Maps are so important to Middle-earth, not only because Bilbo happened to love them, but because it is filled with such an expressful geography, which is the foundation upon which the stories themselves take place, more so than perhaps any other RPG I can think of. And I knew as soon as I had found The One Ring, as I went about getting a group together to play it, that making the lands spring to life would be one of the pillars upon which the game would rest. If for nothing else, because travel plays such a large part in the adventures over the edge of the wild, but also because our games would by necessity be long-distance, played over Roll20, and much of the time would be spent staring at the monitor. Something would have to be put on that monitor.

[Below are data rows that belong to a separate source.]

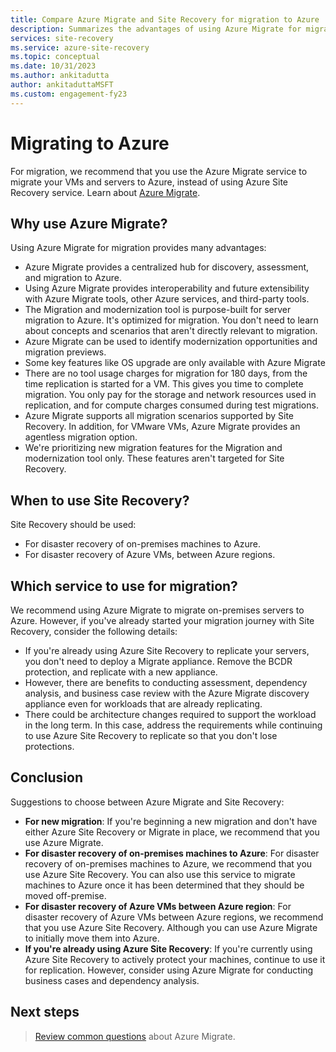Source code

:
 ```yaml
---
title: Compare Azure Migrate and Site Recovery for migration to Azure
description: Summarizes the advantages of using Azure Migrate for migration instead of Site Recovery.
services: site-recovery
ms.service: azure-site-recovery
ms.topic: conceptual
ms.date: 10/31/2023
ms.author: ankitadutta
author: ankitaduttaMSFT
ms.custom: engagement-fy23
---
```


# Migrating to Azure

For migration, we recommend that you use the Azure Migrate service to migrate your VMs and servers to Azure, instead of using Azure Site Recovery service. Learn about [Azure Migrate](../migrate/migrate-services-overview.md).

## Why use Azure Migrate?

Using Azure Migrate for migration provides many advantages:
 
- Azure Migrate provides a centralized hub for discovery, assessment, and migration to Azure.
- Using Azure Migrate provides interoperability and future extensibility with Azure Migrate tools, other Azure services, and third-party tools.
- The Migration and modernization tool is purpose-built for server migration to Azure. It's optimized for migration. You don't need to learn about concepts and scenarios that aren't directly relevant to migration. 
- Azure Migrate can be used to identify modernization opportunities and migration previews.
- Some key features like OS upgrade are only available with Azure Migrate
- There are no tool usage charges for migration for 180 days, from the time replication is started for a VM. This gives you time to complete migration. You only pay for the storage and network resources used in replication, and for compute charges consumed during test migrations.
- Azure Migrate supports all migration scenarios supported by Site Recovery. In addition, for VMware VMs, Azure Migrate provides an agentless migration option.
- We're prioritizing new migration features for the Migration and modernization tool only. These features aren't targeted for Site Recovery.

## When to use Site Recovery?

Site Recovery should be used:

- For disaster recovery of on-premises machines to Azure.
- For disaster recovery of Azure VMs, between Azure regions.

## Which service to use for migration?
 
We recommend using Azure Migrate to migrate on-premises servers to Azure.  However, if you've already started your migration journey with Site Recovery, consider the following details:

- If you're already using Azure Site Recovery to replicate your servers, you don't need to deploy a Migrate appliance. Remove the BCDR protection, and replicate with a new appliance.
- However, there are benefits to conducting assessment, dependency analysis, and business case review with the Azure Migrate discovery appliance even for workloads that are already replicating.
- There could be architecture changes required to support the workload in the long term. In this case, address the requirements while continuing to use Azure Site Recovery to replicate so that you don't lose protections.


## Conclusion

Suggestions to choose between Azure Migrate and Site Recovery:

- **For new migration**: If you're beginning a new migration and don't have either Azure Site Recovery or Migrate in place, we recommend that you use Azure Migrate.
- **For disaster recovery of on-premises machines to Azure**: For disaster recovery of on-premises machines to Azure, we recommend that you use Azure Site Recovery. You can also use this service to migrate machines to Azure once it has been determined that they should be moved off-premise. 
- **For disaster recovery of Azure VMs between Azure region**: For disaster recovery of Azure VMs between Azure regions, we recommend that you use Azure Site Recovery. Although you can use Azure Migrate to initially move them into Azure.
- **If you're already using Azure Site Recovery**: If you're currently using Azure Site Recovery to actively protect your machines, continue to use it for replication. However, consider using Azure Migrate for conducting business cases and dependency analysis.

## Next steps

> [Review common questions](../migrate/resources-faq.md) about Azure Migrate.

Long story short, I looked around for a replacement map which would help us more fully imagine Middle-earth, and came upon Peter Fenlon's fantastic map of Western Middle-earth, published by I.C.E. for the Middle-earth RolePlaying Game (MERP). Several things won me over immediately. First of all it's a stunning map; more detailed than any other Middle-earth map I've seen. Secondly it was available at a, while not perfect, nevertheless very reasonable resolution (I would love to have a larger version, call me). And thirdly while it indulges in detail, it put all of the major locations and geographical features in the same place as the game's original map (whereas Karen Wynn Fonstad's maps are at odds with the position of for instance Rhosgobel). And finally, it covers a vast expanse of Western Middle-earth, so when the company decided to ride to Gondor, they can.
It's also no longer in print.
I aged it considerably, as the original print colors weren't quite to my liking, and because if there's one thing that screams fantasy roleplaying, it's aged maps. So there. I also removed some hand-writing and added a few minor labels, as all the labels in it are en elvish.
Update June 6th, 2014: I've added The Murky River; as it's a prominent feature of Mirkwood in The One Ring, and I've move Woodmen Town further into the forest and south, as well as added Woodland Hall, so that the map now matches the game map better.